Almost every time ‘law’ is imposed on family life, it proves to be a very clumsy thing. We can see what legislators are trying to do – to ensure that young people are cared for – and that is a good idea, but turning a good idea into a law is so tricky. Laws like to have crisp edges: a child is responsible on their fourteenth birthday but too vulnerable to be on their own the day before. Are all kids incompetent until 14? No, of course not. Some 10 year olds are more mature than I am! I would strongly say that most kids – most good kids – who have proven they are pretty responsible, from the age of eight or nine, should be allowed to play in parks or wherever, ride on public transport, and actually have a large part of their life outside of DIRECT supervision. They should still be accountable and under oversight – parents should know where they are, who they are with and when they will be back, and similarly kids should be able access adult help and protection reasonably quickly. To use a dog analogy, the leash is still there but it is a long and retractable one, not a short tight choker chain.
I cannot guarantee your children’s safety. If bad things happen to your children then you have my utmost sympathy – I don’t know how I’d feel if that sort of tragedy ever touched my own life. The reality is that sometimes bad things happen; the balancing reality is that the probability is stacked incredibly on the side of your children being just fine.
I am talking about retuning your common sense, not abandoning it. I suggest liberty that is appropriate to their maturity.
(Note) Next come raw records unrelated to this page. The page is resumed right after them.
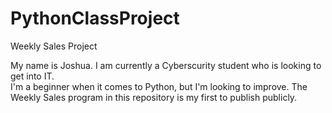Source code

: # PythonClassProject
Weekly Sales Project

My name is Joshua.
I am currently a Cyberscurity student who is looking to get into IT.  
I'm a beginner when it comes to Python, but I'm looking to improve.
The Weekly Sales program in this repository is my first to publish publicly.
The age at which you were allowed to do things is not a bad starting place – were you less or more mature than your child at the same age? Are the dangers greater now or reduced? (Roads are busier, but the crime rate is actually a lot lower than it was twenty years ago).
The greatest risk of giving your kids more liberty is the tut-tutting you might get from other parents. But the stories your kids will tell at their twenty-first are going to be much more exciting than their kids’.